[Action item]
Across the entries below, work out how many lines contain "spanningsdeler". Please give the number only.

[The data]
==============================

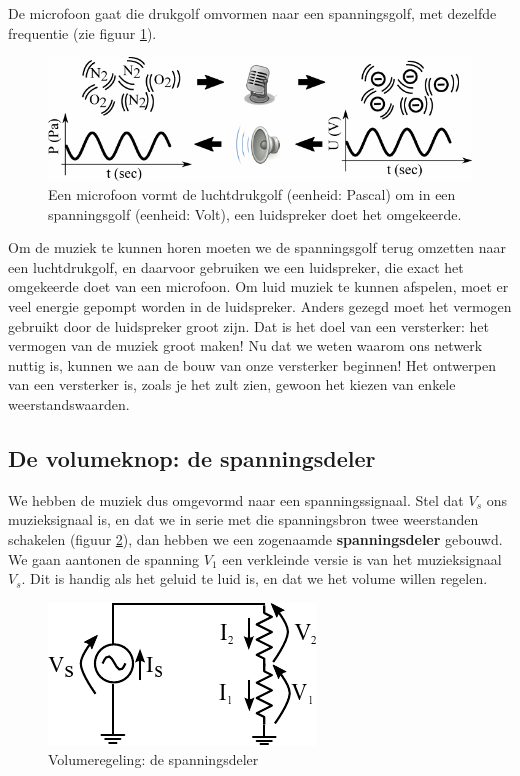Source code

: \documentclass{article}
\begin{document}
			De microfoon gaat die drukgolf omvormen naar een spanningsgolf, met dezelfde frequentie (zie figuur \ref{fig:micro}).
			\begin{figure}[htbp]
				\centering
				\includegraphics[scale=1.2]{micro}
				\caption{Een microfoon vormt de luchtdrukgolf (eenheid: Pascal) om in een spanningsgolf (eenheid: Volt), een luidspreker doet het omgekeerde.}
				\label{fig:micro}
			\end{figure}

			Om de muziek te kunnen horen moeten we de spanningsgolf terug omzetten naar een luchtdrukgolf, en daarvoor gebruiken we een luidspreker, die exact het omgekeerde doet van een microfoon. Om luid muziek te kunnen afspelen, moet er veel energie gepompt worden in de luidspreker. Anders gezegd moet het vermogen gebruikt door de luidspreker groot zijn. Dat is het  doel van een versterker: het vermogen van de muziek groot maken! Nu dat we weten waarom ons netwerk nuttig is, kunnen we aan de bouw van onze versterker beginnen! Het ontwerpen van een versterker is, zoals je het zult zien, gewoon het kiezen van enkele weerstandswaarden.

		\subsection{De volumeknop: de spanningsdeler}

			We hebben de muziek dus omgevormd naar een spanningssignaal. Stel dat $V_s$ ons muzieksignaal is, en dat we in serie met die spanningsbron twee weerstanden schakelen (figuur \ref{fig:volume}), dan hebben we een zogenaamde \textbf{spanningsdeler} gebouwd. We gaan aantonen de spanning $V_1$ een verkleinde versie is van het muzieksignaal $V_s$. Dit is handig als het geluid te luid is, en dat we het volume willen regelen.

			\begin{figure}[htbp]
				\centering
				\includegraphics{weerstandsdeler}
				\caption{Volumeregeling: de spanningsdeler}
				\label{fig:volume}
			\end{figure}
\end{document}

==============================

[Solution to the problem]
3